Exercise objective —
Print the data once more, exactly as given. Drop the pictures.

Dataset records —
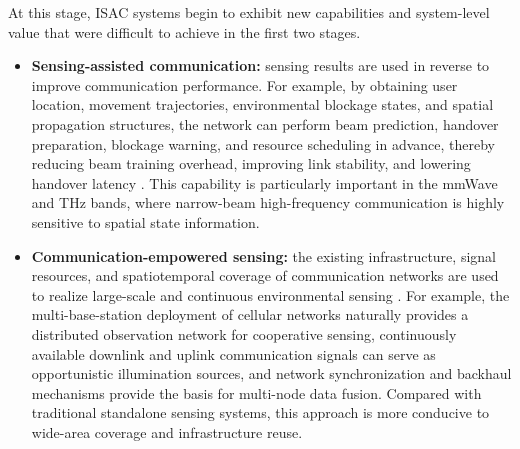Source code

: At this stage, ISAC systems begin to exhibit new capabilities and system-level value that were difficult to achieve in the first two stages.
\begin{itemize}
    \item \textbf{Sensing-assisted communication:} sensing results are used in reverse to improve communication performance. For example, by obtaining user location, movement trajectories, environmental blockage states, and spatial propagation structures, the network can perform beam prediction, handover preparation, blockage warning, and resource scheduling in advance, thereby reducing beam training overhead, improving link stability, and lowering handover latency \cite{Liu2022ISAC,Zhang2020perceptive}. This capability is particularly important in the mmWave and THz bands, where narrow-beam high-frequency communication is highly sensitive to spatial state information.
    
    \item \textbf{Communication-empowered sensing:} the existing infrastructure, signal resources, and spatiotemporal coverage of communication networks are used to realize large-scale and continuous environmental sensing \cite{Liu2022ISAC,Gonzalez2024integrated}. For example, the multi-base-station deployment of cellular networks naturally provides a distributed observation network for cooperative sensing, continuously available downlink and uplink communication signals can serve as opportunistic illumination sources, and network synchronization and backhaul mechanisms provide the basis for multi-node data fusion. Compared with traditional standalone sensing systems, this approach is more conducive to wide-area coverage and infrastructure reuse.
    

\end{itemize}
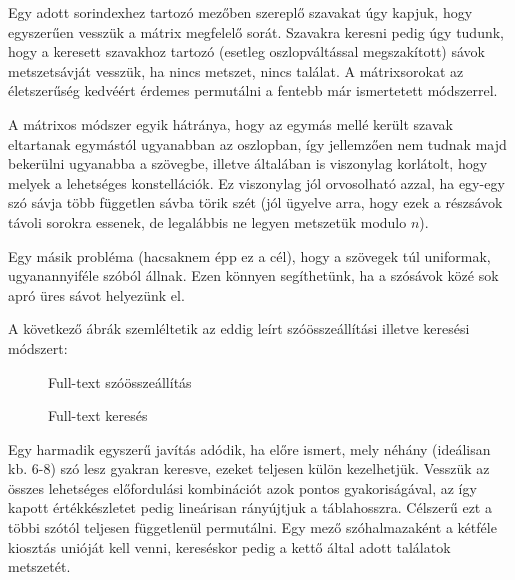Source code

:\documentclass[
    parspace,
    noindent,
    nohyp,
]{elteiktdk}[2023/04/10]
\begin{document}
Egy adott sorindexhez tartozó mezőben szereplő szavakat úgy kapjuk,
hogy egyszerűen vesszük a mátrix megfelelő sorát.
Szavakra keresni pedig úgy tudunk, hogy a keresett szavakhoz tartozó
(esetleg oszlopváltással megszakított) sávok metszetsávját vesszük,
ha nincs metszet, nincs találat.
A mátrixsorokat az életszerűség kedvéért érdemes permutálni a fentebb már ismertetett módszerrel.

A mátrixos módszer egyik hátránya,
hogy az egymás mellé került szavak eltartanak egymástól ugyanabban az oszlopban,
így jellemzően nem tudnak majd bekerülni ugyanabba a szövegbe,
illetve általában is viszonylag korlátolt,
hogy melyek a lehetséges konstellációk.
Ez viszonylag jól orvosolható azzal, ha egy-egy szó sávja több független sávba törik szét
(jól ügyelve arra, hogy ezek a részsávok távoli sorokra essenek,
de legalábbis ne legyen metszetük modulo $n$).

Egy másik probléma (hacsaknem épp ez a cél), hogy a szövegek túl uniformak, ugyanannyiféle szóból állnak.
Ezen könnyen segíthetünk, ha a szósávok közé sok apró üres sávot helyezünk el.

A következő ábrák szemléltetik az eddig leírt szóösszeállítási illetve keresési módszert:

\begin{figure}[H]
  \centering
  \hspace*{\fill}
  \begin{minipage}[t]{0.42\textwidth}
    
    \caption{Full-text szóösszeállítás}
  \end{minipage}
  \hspace*{\fill}
  \begin{minipage}[t]{0.42\textwidth}
    
    \caption{Full-text keresés}
  \end{minipage}
  \hspace*{\fill}
\end{figure}

Egy harmadik egyszerű javítás adódik,
ha előre ismert, mely néhány (ideálisan kb. 6-8) szó lesz gyakran keresve,
ezeket teljesen külön kezelhetjük.
Vesszük az összes lehetséges előfordulási kombinációt azok pontos gyakoriságával,
az így kapott értékkészletet pedig lineárisan rányújtjuk a táblahosszra.
Célszerű ezt a többi szótól teljesen függetlenül permutálni.
Egy mező szóhalmazaként a kétféle kiosztás unióját kell venni,
kereséskor pedig a kettő által adott találatok metszetét.
\end{document}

Response area —
Source code

: At this stage, ISAC systems begin to exhibit new capabilities and system-level value that were difficult to achieve in the first two stages.
\begin{itemize}
    \item \textbf{Sensing-assisted communication:} sensing results are used in reverse to improve communication performance. For example, by obtaining user location, movement trajectories, environmental blockage states, and spatial propagation structures, the network can perform beam prediction, handover preparation, blockage warning, and resource scheduling in advance, thereby reducing beam training overhead, improving link stability, and lowering handover latency \cite{Liu2022ISAC,Zhang2020perceptive}. This capability is particularly important in the mmWave and THz bands, where narrow-beam high-frequency communication is highly sensitive to spatial state information.
    
    \item \textbf{Communication-empowered sensing:} the existing infrastructure, signal resources, and spatiotemporal coverage of communication networks are used to realize large-scale and continuous environmental sensing \cite{Liu2022ISAC,Gonzalez2024integrated}. For example, the multi-base-station deployment of cellular networks naturally provides a distributed observation network for cooperative sensing, continuously available downlink and uplink communication signals can serve as opportunistic illumination sources, and network synchronization and backhaul mechanisms provide the basis for multi-node data fusion. Compared with traditional standalone sensing systems, this approach is more conducive to wide-area coverage and infrastructure reuse.
    

\end{itemize}
Source code

:\documentclass[
    parspace,
    noindent,
    nohyp,
]{elteiktdk}[2023/04/10]
\begin{document}
Egy adott sorindexhez tartozó mezőben szereplő szavakat úgy kapjuk,
hogy egyszerűen vesszük a mátrix megfelelő sorát.
Szavakra keresni pedig úgy tudunk, hogy a keresett szavakhoz tartozó
(esetleg oszlopváltással megszakított) sávok metszetsávját vesszük,
ha nincs metszet, nincs találat.
A mátrixsorokat az életszerűség kedvéért érdemes permutálni a fentebb már ismertetett módszerrel.

A mátrixos módszer egyik hátránya,
hogy az egymás mellé került szavak eltartanak egymástól ugyanabban az oszlopban,
így jellemzően nem tudnak majd bekerülni ugyanabba a szövegbe,
illetve általában is viszonylag korlátolt,
hogy melyek a lehetséges konstellációk.
Ez viszonylag jól orvosolható azzal, ha egy-egy szó sávja több független sávba törik szét
(jól ügyelve arra, hogy ezek a részsávok távoli sorokra essenek,
de legalábbis ne legyen metszetük modulo $n$).

Egy másik probléma (hacsaknem épp ez a cél), hogy a szövegek túl uniformak, ugyanannyiféle szóból állnak.
Ezen könnyen segíthetünk, ha a szósávok közé sok apró üres sávot helyezünk el.

A következő ábrák szemléltetik az eddig leírt szóösszeállítási illetve keresési módszert:

\begin{figure}[H]
  \centering
  \hspace*{\fill}
  \begin{minipage}[t]{0.42\textwidth}
    
    \caption{Full-text szóösszeállítás}
  \end{minipage}
  \hspace*{\fill}
  \begin{minipage}[t]{0.42\textwidth}
    
    \caption{Full-text keresés}
  \end{minipage}
  \hspace*{\fill}
\end{figure}

Egy harmadik egyszerű javítás adódik,
ha előre ismert, mely néhány (ideálisan kb. 6-8) szó lesz gyakran keresve,
ezeket teljesen külön kezelhetjük.
Vesszük az összes lehetséges előfordulási kombinációt azok pontos gyakoriságával,
az így kapott értékkészletet pedig lineárisan rányújtjuk a táblahosszra.
Célszerű ezt a többi szótól teljesen függetlenül permutálni.
Egy mező szóhalmazaként a kétféle kiosztás unióját kell venni,
kereséskor pedig a kettő által adott találatok metszetét.
\end{document}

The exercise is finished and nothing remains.